About a month later Clayworth discovered Yan was posting hundreds of nasty comments about him on sites like filthyliar.com and datingpsychoes.com calling him a child molester, a pedophile, a pervert, gay, and a sex maniac. He said at that point deleting them turned into a full-time job.
“Some days I would find 100 posts in one day,” he said.
He successfully sued Yan for defamation and a Malaysian court ordered her to desist and pay the equivalent of $66,000 in damages. But her relentless cyberstalking continued.
Yan was later found guilty of contempt of court and sentenced to jail, but she skipped the country instead. Clayworth believes she is currently living in Australia.
He said he has been looking for teaching work in Vancouver since January without luck, and is worried the incessant online smear campaign is scaring off potential employers as soon as they search his name.
Vancouver Police Department spokesman Sgt. Randy Fincham said there is little the police can do to help in a case like Clayworth’s because it is extremely difficult and time consuming to get an international arrest warrant issued, even in cases that involve homicide or multimillion-dollar fraud.
“It’s a super complex investigation,” he said. “Is it doable? It certainly is.
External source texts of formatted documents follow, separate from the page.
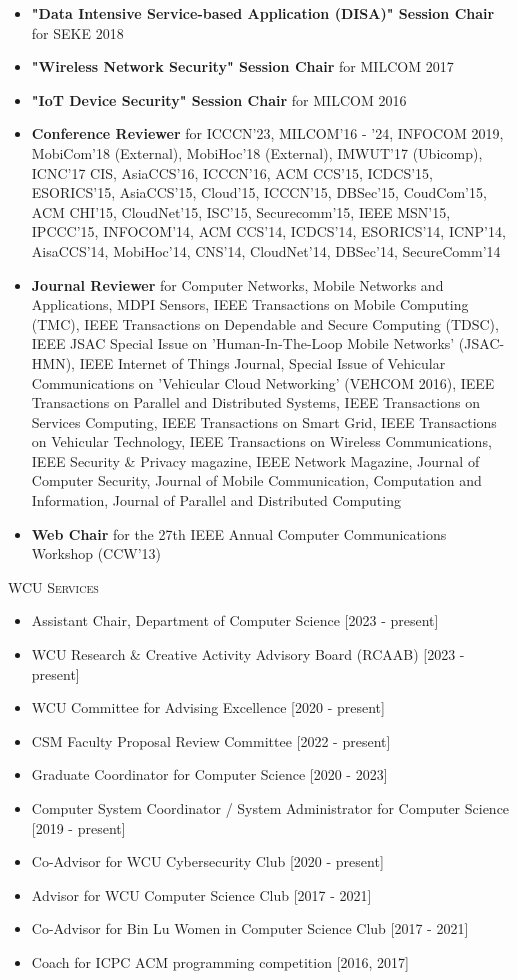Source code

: \documentclass[letter]{article}
\newcommand{\heading}[1]{\item \large \textsc{#1} \normalsize}
\begin{document}
\begin{description}
\begin{itemize}
\item \textbf{"Data Intensive Service-based Application (DISA)" Session Chair} for SEKE 2018
\item \textbf{"Wireless Network Security" Session Chair} for MILCOM 2017
\item \textbf{"IoT Device Security" Session Chair} for MILCOM 2016
\item \textbf{Conference Reviewer} for ICCCN'23, MILCOM'16 - '24, INFOCOM 2019, MobiCom'18 (External), MobiHoc'18 (External), IMWUT'17 (Ubicomp), ICNC'17 CIS, AsiaCCS'16, ICCCN'16, ACM CCS'15, ICDCS'15, ESORICS'15, AsiaCCS'15, Cloud'15, ICCCN'15, DBSec'15, CoudCom'15, ACM CHI'15, CloudNet'15, ISC'15, Securecomm'15, IEEE MSN'15, IPCCC'15, INFOCOM'14, ACM CCS'14, ICDCS'14, ESORICS'14, ICNP'14, AisaCCS'14, MobiHoc'14, CNS'14, CloudNet'14, DBSec'14, SecureComm'14
\item \textbf{Journal Reviewer} for Computer Networks, Mobile Networks and Applications, MDPI Sensors, IEEE Transactions on Mobile Computing (TMC), IEEE Transactions on Dependable and Secure Computing (TDSC), IEEE JSAC Special Issue on 'Human-In-The-Loop Mobile Networks' (JSAC-HMN), IEEE Internet of Things Journal, Special Issue of Vehicular Communications on 'Vehicular Cloud Networking' (VEHCOM 2016), IEEE Transactions on Parallel and Distributed Systems, IEEE Transactions on Services Computing, IEEE Transactions on Smart Grid, IEEE Transactions on Vehicular Technology, IEEE Transactions on Wireless Communications, IEEE Security \& Privacy magazine, IEEE Network Magazine, Journal of Computer Security, Journal of Mobile Communication, Computation and Information, Journal of Parallel and Distributed Computing
\item \textbf{Web Chair} for the 27th IEEE Annual Computer Communications Workshop (CCW'13)
\end{itemize}

\heading{WCU Services}

\begin{itemize}
\item Assistant Chair, Department of Computer Science [2023 - present]
\item WCU Research \& Creative Activity Advisory Board (RCAAB) [2023 - present]
\item WCU Committee for Advising Excellence [2020 - present]
\item CSM Faculty Proposal Review Committee [2022 - present]
\item Graduate Coordinator for Computer Science [2020 - 2023]
\item Computer System Coordinator / System Administrator for Computer Science [2019 - present]
\item Co-Advisor for WCU Cybersecurity Club [2020 - present]
\item Advisor for WCU Computer Science Club [2017 - 2021]
\item Co-Advisor for Bin Lu Women in Computer Science Club [2017 - 2021]
\item Coach for ICPC ACM programming competition [2016, 2017]
\end{itemize}


\end{description}
\end{document}
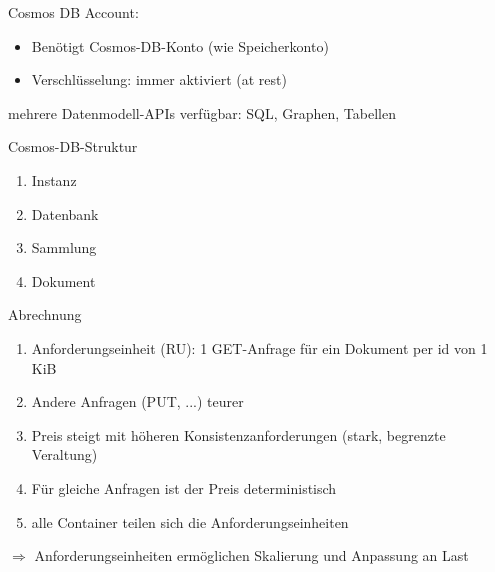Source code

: 

\begin{flashcard}[Definition]{Cosmos DB}
    Account:
    \begin{itemize}
        \item Benötigt Cosmos-DB-Konto (wie Speicherkonto)
        \item Verschlüsselung: immer aktiviert (at rest)
    \end{itemize}
    mehrere Datenmodell-APIs verfügbar: SQL, Graphen, Tabellen
\end{flashcard}

\begin{flashcard}[Definition]{Cosmos-DB-Struktur}
    \begin{enumerate}
        \item Instanz
        \item Datenbank
        \item Sammlung
        \item Dokument
    \end{enumerate}
\end{flashcard}

\begin{flashcard}[Definition]{Abrechnung}
    \begin{enumerate}
        \item Anforderungseinheit (RU): 1 GET-Anfrage für ein Dokument per id von 1 KiB
        \item Andere Anfragen (PUT, ...) teurer
        \item Preis steigt mit höheren Konsistenzanforderungen (stark, begrenzte Veraltung)
        \item Für gleiche Anfragen ist der Preis deterministisch
        \item alle Container teilen sich die Anforderungseinheiten
    \end{enumerate}
    $\Rightarrow$ Anforderungseinheiten ermöglichen Skalierung und Anpassung an Last
\end{flashcard}

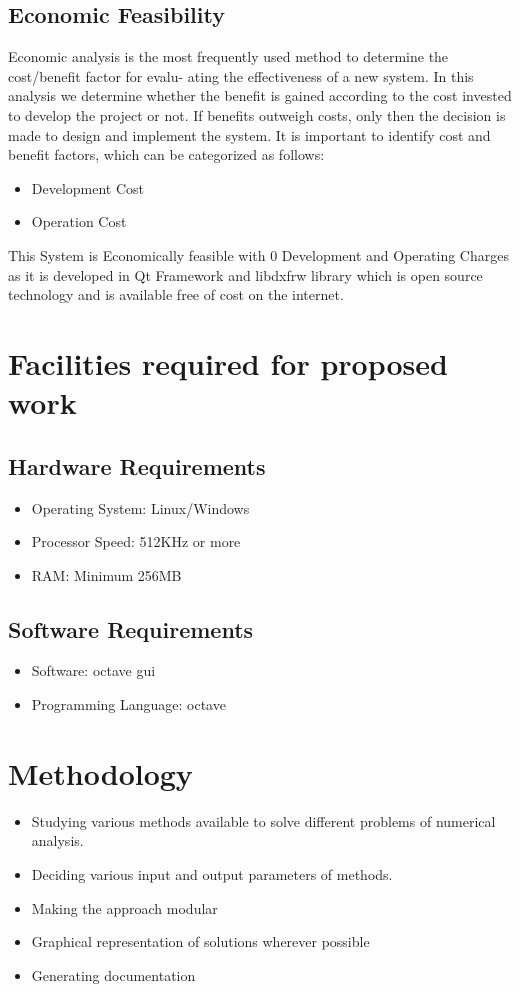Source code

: \subsection{Economic Feasibility}
\noindent Economic analysis is the most frequently used method to determine the cost/benefit factor for evalu-
ating the effectiveness of a new system. In this analysis we determine whether the benefit is gained
according to the cost invested to develop the project or not. If benefits outweigh costs, only then
the decision is made to design and implement the system. It is important to identify cost and benefit
factors, which can be categorized as follows:
\begin{itemize}
\item Development Cost
\item Operation Cost
\end{itemize}
This System is Economically feasible with 0 Development and Operating Charges
as it is developed in Qt Framework and libdxfrw library which is open source technology and is available free of cost on the internet.

\section{Facilities required for proposed work}
\subsection{Hardware Requirements}
\begin{itemize}
\item Operating System: Linux/Windows
\item Processor Speed: 512KHz or more
\item RAM: Minimum 256MB
\end{itemize}
\subsection{Software Requirements}
\begin{itemize}
\item Software: octave gui
\item Programming Language: octave
\end{itemize}

\section{Methodology}
\begin{itemize}
\item Studying various methods available to solve different problems of numerical analysis.
\item Deciding various input and output parameters of methods.
\item Making the approach modular 
\item Graphical representation of solutions wherever possible
\item Generating documentation
\end{itemize}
If this person has already contacted the police, I suggest that they contact the investigating officer and determined exactly where their case stands, and they need to provide that officer with the time to look at it and call them back.”
In the meantime, Clayworth says he is considering becoming an educational speaker about cyberbullying, since he knows exactly how it feels to be on the receiving end.
“Emotionally, it’s one of the most frustrating and draining things I’ve ever been though,” he said.
“This stuff is literally killing people… I know what it’s like to be in that corner, and I’m 35 years old. To be in that position as a teenager and to have to walk into your school every day — I mean, it was hard enough for me to go in there as a teacher, nevermind as a student.”